Many of the challenges that are often described as reporting burden or process inefficiency are, in our experience, a result of how fragmented the underlying system has become. Data is not consistently defined or shared across institutions; partnership models vary widely, and there is limited standardization in how activities are structured and documented.
For example, mortgage lenders today report more than one hundred data fields per loan under the Home Mortgage Disclosure Act, while CRA reporting requires separate and differently structured data collection across small business, small farm, and community development activities. These systems are not interoperable, and even federal analysis of CRA performance requires combining multiple datasets to assess outcomes.
As a result, institutions and their partners absorb significant operational costs simply to align and report on activity that is otherwise aligned in intent, with banks experiencing this as a reporting burden, while community partners experience it as friction. More importantly, this fragmentation makes it harder to move capital efficiently and at scale through the very systems CRA relies on.
In turn, this contributes unintended variability into how CRA is applied and evaluated, limiting the ability to clearly measure and compare outcomes across institutions and markets. It also makes it more difficult for capital to reach communities in a consistent and scalable manner.
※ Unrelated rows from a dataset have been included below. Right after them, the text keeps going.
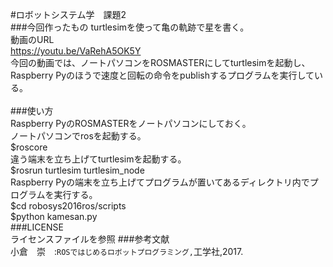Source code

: #ロボットシステム学　課題2<br>
###今回作ったもの
turtlesimを使って亀の軌跡で星を書く。<br>
動画のURL<br>
https://youtu.be/VaRehA5OK5Y<br>
今回の動画では、ノートパソコンをROSMASTERにしてturtlesimを起動し、<br>
Raspberry Pyのほうで速度と回転の命令をpublishするプログラムを実行している。<br>
<br>
###使い方<br>
Raspberry PyのROSMASTERをノートパソコンにしておく。<br>
ノートパソコンでrosを起動する。<br>
$roscore<br>
違う端末を立ち上げてturtlesimを起動する。<br>
$rosrun turtlesim turtlesim_node<br>
Raspberry Pyの端末を立ち上げてプログラムが置いてあるディレクトリ内でプログラムを実行する。<br>
$cd robosys2016ros/scripts<br>
$python kamesan.py<br>
###LICENSE<br>
ライセンスファイルを参照
###参考文献<br>
小倉　崇　:``ROSではじめるロボットプログラミング,``工学社,2017.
We believe there is an opportunity to reduce unnecessary burden while improving clarity and consistency by focusing on greater alignment in data, measurement, and process. This includes how activities are defined, how they are documented, and how information flows between institutions and their community partners.
Greater alignment and stronger supporting infrastructure would increase efficiency, strengthening the system’s ability to deliver on its intended purpose.
Thank you for your time and consideration.